* [Aim of the task] Read through the records below and copy each line that uses the word "left".
# # #
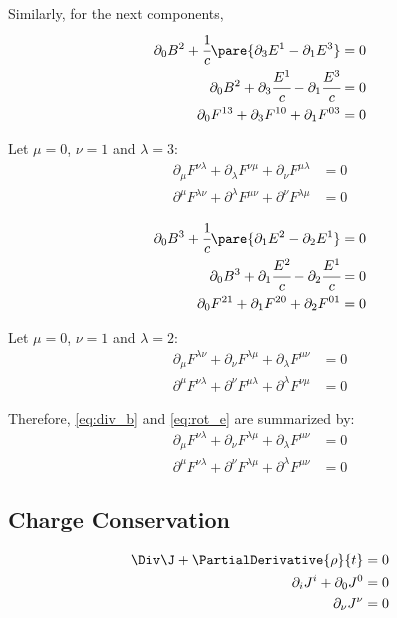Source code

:   Similarly, for the next components,
  \begin{align}
    \partial_0B^2 + \cfrac{1}{c}\pare{\partial_3E^1 - \partial_1E^3} &= 0\\
    \partial_0B^2 + \partial_3\cfrac{E^1}{c} - \partial_1\cfrac{E^3}{c} &= 0\\
    \partial_0F^{13} + \partial_3F^{10} + \partial_1F^{03} &= 0
  \end{align}

  Let $\mu = 0$, $\nu = 1$ and $\lambda=3$:
  \begin{align}
  \partial_\mu F^{\nu\lambda} + \partial_\lambda F^{\nu\mu} + \partial_\nu F^{\mu\lambda} &= 0 \\
  \partial^\mu F^{\lambda\nu} + \partial^\lambda F^{\mu\nu} + \partial^\nu F^{\lambda\mu} &= 0
  \end{align}

  \begin{align}
    \partial_0B^3 + \cfrac{1}{c}\pare{\partial_1E^2 - \partial_2E^1} &= 0\\
    \partial_0B^3 + \partial_1\cfrac{E^2}{c} - \partial_2\cfrac{E^1}{c} &= 0\\
    \partial_0F^{21} + \partial_1F^{20} + \partial_2F^{01} &= 0
  \end{align}

  Let $\mu = 0$, $\nu = 1$ and $\lambda=2$:
  \begin{align}
  \partial_\mu F^{\lambda\nu} + \partial_\nu F^{\lambda\mu} + \partial_\lambda F^{\mu\nu} &= 0 \\
  \partial^\mu F^{\nu\lambda} + \partial^\nu F^{\mu\lambda} + \partial^\lambda F^{\nu\mu} &= 0
  \end{align}

  Therefore, \autoref{eq:div_b} and \autoref{eq:rot_e} are summarized by:
  \begin{align}
    \partial_\mu F^{\nu\lambda} + \partial_\nu F^{\lambda\mu} + \partial_\lambda F^{\mu\nu} &= 0\\
    \partial^\mu F^{\nu\lambda} + \partial^\nu F^{\lambda\mu} + \partial^\lambda F^{\mu\nu} &= 0
  \end{align}

\subsection{Charge Conservation}
  \begin{align}
    \Div \J + \PartialDerivative{\rho}{t} &= 0 \\
    \partial_i J^i + \partial_0 J^0 &=0 \\
    \partial_\nu J^\nu &= 0
  \end{align}

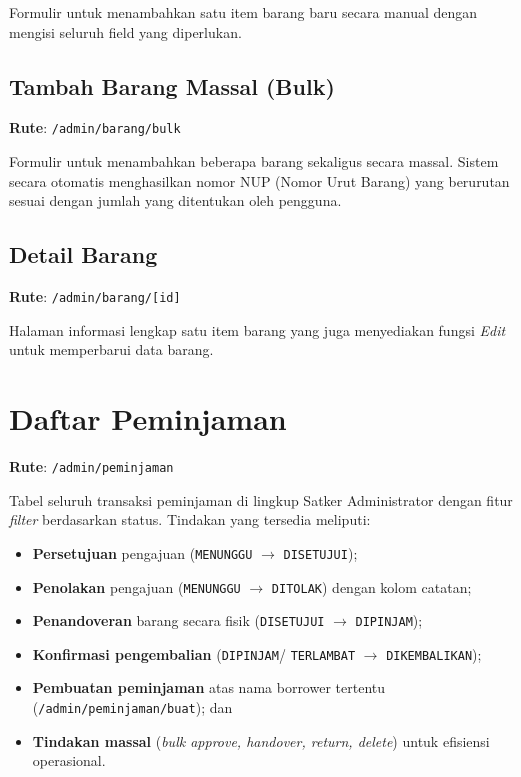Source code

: \documentclass[
  12pt,
  a4paper,
  oneside,
  final
]{report}
\begin{document}
Formulir untuk menambahkan satu item barang baru secara manual
dengan mengisi seluruh field yang diperlukan.

\subsection{Tambah Barang Massal (Bulk)}
\textbf{Rute}: \texttt{/admin/barang/bulk}

Formulir untuk menambahkan beberapa barang sekaligus secara massal.
Sistem secara otomatis menghasilkan nomor NUP (Nomor Urut Barang)
yang berurutan sesuai dengan jumlah yang ditentukan oleh pengguna.

\subsection{Detail Barang}
\textbf{Rute}: \texttt{/admin/barang/[id]}

Halaman informasi lengkap satu item barang yang juga menyediakan
fungsi {\it Edit} untuk memperbarui data barang.

\section{Daftar Peminjaman}
\textbf{Rute}: \texttt{/admin/peminjaman}

Tabel seluruh transaksi peminjaman di lingkup Satker Administrator
dengan fitur {\it filter} berdasarkan status. Tindakan yang tersedia
meliputi:
\begin{itemize}
  \item {\bfseries Persetujuan} pengajuan (\texttt{MENUNGGU} $\rightarrow$
        \texttt{DISETUJUI});
  \item {\bfseries Penolakan} pengajuan (\texttt{MENUNGGU} $\rightarrow$
        \texttt{DITOLAK}) dengan kolom catatan;
  \item {\bfseries Penandoveran} barang secara fisik (\texttt{DISETUJUI}
        $\rightarrow$ \texttt{DIPINJAM});
  \item {\bfseries Konfirmasi pengembalian} (\texttt{DIPINJAM}/
        \texttt{TERLAMBAT} $\rightarrow$ \texttt{DIKEMBALIKAN});
  \item {\bfseries Pembuatan peminjaman} atas nama borrower tertentu
        (\texttt{/admin/peminjaman/buat}); dan
  \item {\bfseries Tindakan massal} ({\it bulk approve, handover, return,
        delete}) untuk efisiensi operasional.
\end{itemize}
\end{document}
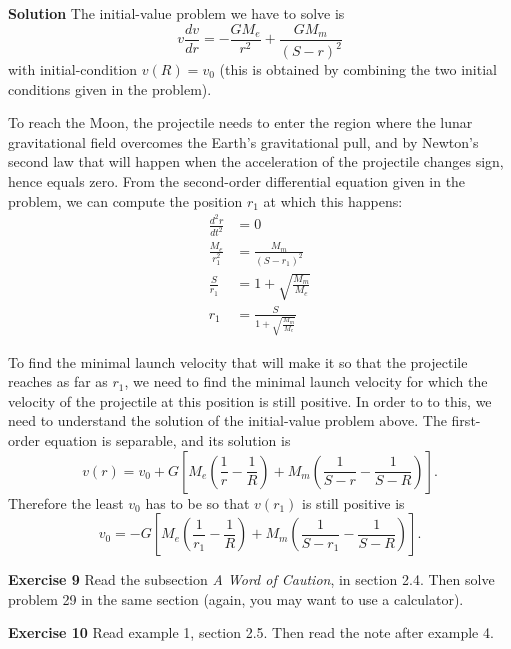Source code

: \documentclass[12pt,oneside]{exam}
\newenvironment{exercise}[1]{\vspace{.1in}\noindent\textbf{Exercise #1 \hspace{.05em}}}{}
\newenvironment{newsolution}{\vspace{.1in}\noindent\textbf{Solution \hspace{.05em}}}{}
\begin{document}
\begin{newsolution}
The initial-value problem we have to solve is 
\begin{equation*}
v\frac{dv}{dr} = -\frac{GM_e}{r^2} + \frac{GM_m}{(S-r)^2}
\end{equation*}
with initial-condition $v(R)=v_0$ (this is obtained by combining the two initial conditions given in the problem). 

To reach the Moon, the projectile needs to enter the region where the lunar gravitational field overcomes the Earth's gravitational pull, and by Newton's second law that will happen when the acceleration of the projectile changes sign, hence equals zero. From the second-order differential equation given in the problem, we can compute the position $r_1$ at which this happens:
\begin{align*}
\frac{d^2r}{dt^2} & = 0   \\
\frac{M_e}{r_{1}^{2}} & = \frac{M_m}{(S-r_1)^2} \\
\frac{S}{r_1} & = 1+ \sqrt{\frac{M_m}{M_e}} \\
r_1 & = \frac{S}{1+ \sqrt{\frac{M_m}{M_e}}}  
\end{align*}

To find the minimal launch velocity that will make it so that the projectile reaches as far as $r_1$, we need to find the minimal launch velocity for which the velocity of the projectile at this position is still positive. In order to to this, we need to understand the solution of the initial-value problem above. The first-order equation is separable, and its solution is
\begin{equation*}
v(r)=v_0 + G \left[M_e\left(\frac{1}{r}-\frac{1}{R}\right) + M_m\left( \frac{1}{S-r} - \frac{1}{S-R}\right) \right].
\end{equation*} 
Therefore the least $v_0$ has to be so that $v(r_1)$ is still positive is 
\begin{equation*}
v_0 =  -G \left[M_e\left(\frac{1}{r_1}-\frac{1}{R}\right) + M_m\left( \frac{1}{S-r_1} - \frac{1}{S-R}\right) \right].
\end{equation*}
\end{newsolution}

\begin{exercise}{9}
Read the subsection \textit{A Word of Caution}, in section 2.4. Then solve problem 29 in the same section (again, you may want to use a calculator).
\end{exercise}


\begin{exercise}{10} 
Read example 1, section 2.5. Then read the note after example 4. 
\end{exercise}
\end{document}
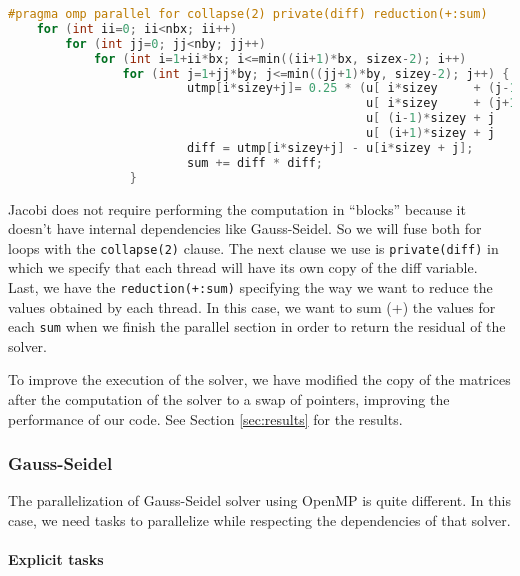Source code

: \documentclass[a4paper, 10pt]{article}
\begin{document}
\begin{lstlisting}[language=c, caption={OpenMP pragma for Jacobi parallelization}, label={lst:jacobiopenmp}]
    #pragma omp parallel for collapse(2) private(diff) reduction(+:sum)
    for (int ii=0; ii<nbx; ii++)
        for (int jj=0; jj<nby; jj++) 
            for (int i=1+ii*bx; i<=min((ii+1)*bx, sizex-2); i++) 
                for (int j=1+jj*by; j<=min((jj+1)*by, sizey-2); j++) {
                         utmp[i*sizey+j]= 0.25 * (u[ i*sizey     + (j-1) ]+  // left
                                                  u[ i*sizey     + (j+1) ]+  // right
                                                  u[ (i-1)*sizey + j     ]+  // top
                                                  u[ (i+1)*sizey + j     ]); // bottom
                         diff = utmp[i*sizey+j] - u[i*sizey + j];
                         sum += diff * diff; 
                 }
\end{lstlisting}

Jacobi does not require performing the computation in ``blocks'' because it doesn't have internal dependencies like Gauss-Seidel. 
So we will fuse both for loops with the \texttt{collapse(2)} clause. The next clause we use is \texttt{private(diff)} in which we specify 
that each thread will have its own copy of the diff variable. Last, we have the \texttt{reduction(+:sum)} specifying 
the way we want to reduce the values obtained by each thread. In this case, we want to sum (+) the values for each \texttt{sum} when we 
finish the parallel section in order to return the residual of the solver.

To improve the execution of the solver, we have modified the copy of the matrices after the computation of the solver to a swap of pointers, improving the performance of our code. See Section \ref{sec:results} for the results.

\clearpage

\subsubsection{Gauss-Seidel}

The parallelization of Gauss-Seidel solver using OpenMP is quite different. In this case, we need tasks to parallelize while 
respecting the dependencies of that solver. 

\paragraph{Explicit tasks\\}
\end{document}
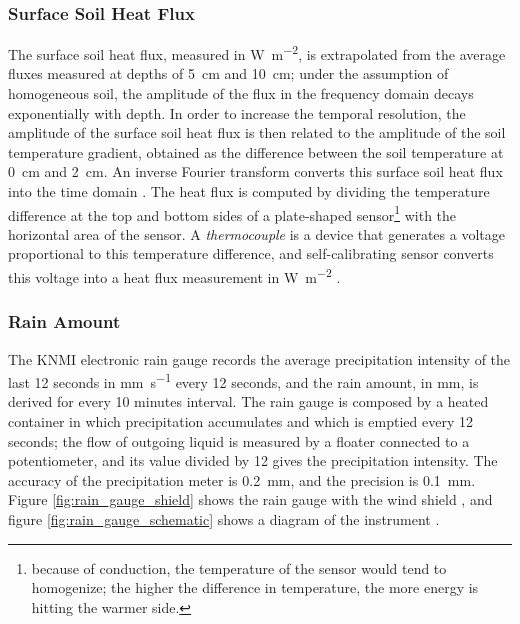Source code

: \documentclass[a4paper]{book}
\begin{document}

\subsubsection{Surface Soil Heat Flux}
The surface soil heat flux, measured in \si{\watt\per\square\meter}, is extrapolated from the average fluxes measured at depths of \SI{5}{\centi\meter} and \SI{10}{\centi\meter}; under the assumption of homogeneous soil, the amplitude of the flux in the frequency domain decays exponentially with depth. In order to increase the temporal resolution, the amplitude of the surface soil heat flux is then related to the amplitude of the soil temperature gradient, obtained as the difference between the soil temperature at \SI{0}{\centi\meter} and \SI{2}{\centi\meter}. An inverse Fourier transform converts this surface soil heat flux into the time domain \citep[Appendix~A]{surface_soilheat}. The heat flux is computed by dividing the temperature difference at the top and bottom sides of a plate-shaped sensor\footnote{because of conduction, the temperature of the sensor would tend to homogenize; the higher the difference in temperature, the more energy is hitting the warmer side.} with the horizontal area of the sensor. A \emph{thermocouple} is a device that generates a voltage proportional to this temperature difference, and self-calibrating sensor converts this voltage into a heat flux measurement in \si{\watt\per\square\meter}  \citep{soilheat_sensor}.


\subsubsection{Rain Amount}
The KNMI electronic rain gauge \citep{rain,windsheld_rain} records the average precipitation intensity of the last 12 seconds in \si{\milli\meter\per\second} every 12 seconds, and the rain amount, in \si{\milli\meter}, is derived for every 10 minutes interval. The rain gauge is composed by a heated container in which precipitation accumulates and which is emptied every 12 seconds; the flow of outgoing liquid is measured by a floater connected to a potentiometer, and its value divided by 12 gives the precipitation intensity. The accuracy of the precipitation meter is \SI{0.2}{\milli\meter}, and the precision is \SI{0.1}{\milli\meter}. Figure \ref{fig:rain_gauge_shield} shows the rain gauge with the wind shield \citep{windsheld_rain}, and figure \ref{fig:rain_gauge_schematic} shows a diagram of the instrument \citep{rain}.
\end{document}
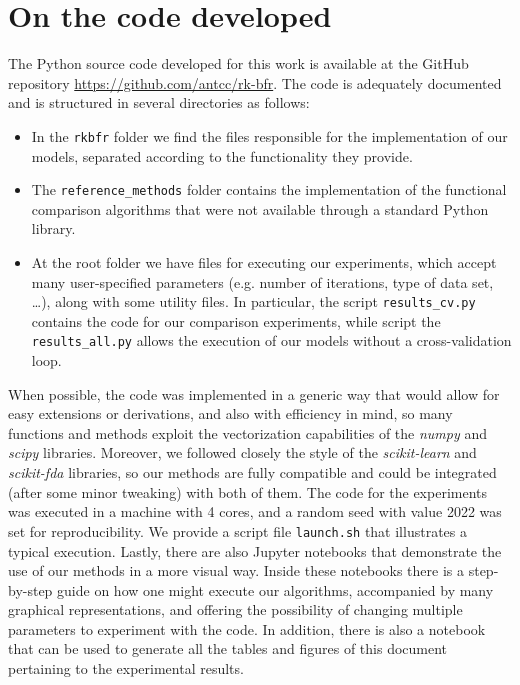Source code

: %
%

\chapter{On the code developed}\label{ch:code}

The Python source code developed for this work is available at the GitHub repository \url{https://github.com/antcc/rk-bfr}. The code is adequately documented and is structured in several directories as follows:

\begin{itemize}
  \item In the \texttt{rkbfr} folder we find the files responsible for the implementation of our models, separated according to the functionality they provide.
  \item The \texttt{reference\_methods} folder contains the implementation of the functional comparison algorithms that were not available through a standard Python library.
  \item At the root folder we have files for executing our experiments, which accept many user-specified parameters (e.g. number of iterations, type of data set, \ldots), along with some utility files. In particular, the script \texttt{results\_cv.py} contains the code for our comparison experiments, while script the \texttt{results\_all.py} allows the execution of our models without a cross-validation loop.
\end{itemize}

When possible, the code was implemented in a generic way that would allow for easy extensions or derivations, and also with efficiency in mind, so many functions and methods exploit the vectorization capabilities of the \textit{numpy} and \textit{scipy} libraries. Moreover, we followed closely the style of the \textit{scikit-learn} and \textit{scikit-fda} libraries, so our methods are fully compatible and could be integrated (after some minor tweaking) with both of them. The code for the experiments was executed in a machine with 4 cores, and a random seed with value 2022 was set for reproducibility. We provide a script file \texttt{launch.sh} that illustrates a typical execution. Lastly, there are also Jupyter notebooks that demonstrate the use of our methods in a more visual way. Inside these notebooks there is a step-by-step guide on how one might execute our algorithms, accompanied by many graphical representations, and offering the possibility of changing multiple parameters to experiment with the code. In addition, there is also a notebook that can be used to generate all the tables and figures of this document pertaining to the experimental results.
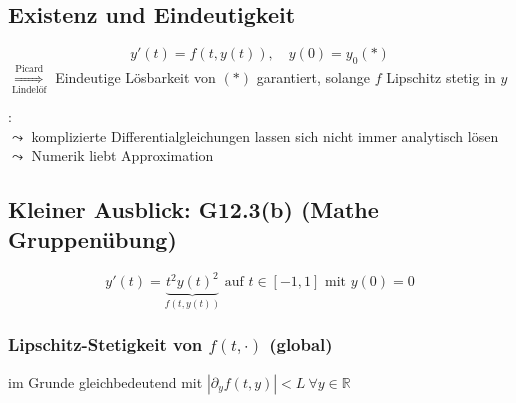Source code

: \documentclass[
    accentcolor=pink,
    boxarc,
    dark_mode,
    logofile=enmpty
]{rubos-tuda-template}
\begin{document}
    \subsection*{Existenz und Eindeutigkeit}
    \[y'(t)=f(t,y(t)),\quad y(0)=y_0 (*)\]
    $\overset{\text{Picard}}{\underset{\text{Lindelöf}}{\Rightarrow}}$ Eindeutige Lösbarkeit von $(*)$ garantiert, solange $f$ Lipschitz stetig in $y$

    :\\
    $\leadsto$ komplizierte Differentialgleichungen lassen sich nicht immer analytisch lösen\\
    $\leadsto$ Numerik liebt Approximation

    \subsection*{Kleiner Ausblick: G12.3(b) (Mathe Gruppenübung)}
    \[y'(t)=\underbrace{t^2y(t)^2}_{f(t,y(t))}\text{ auf }t\in[-1,1]\text{ mit }y(0)=0\]

    \subsubsection*{Lipschitz-Stetigkeit von $f(t,\cdot)$ (global)}
    im Grunde gleichbedeutend mit $|\partial_yf(t,y)| < L\ \forall y\in\mathbb{R}$
\end{document}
# # #
* [The completed task]
v(r)=v_0 + G \left[M_e\left(\frac{1}{r}-\frac{1}{R}\right) + M_m\left( \frac{1}{S-r} - \frac{1}{S-R}\right) \right].
v_0 =  -G \left[M_e\left(\frac{1}{r_1}-\frac{1}{R}\right) + M_m\left( \frac{1}{S-r_1} - \frac{1}{S-R}\right) \right].
                         utmp[i*sizey+j]= 0.25 * (u[ i*sizey     + (j-1) ]+  // left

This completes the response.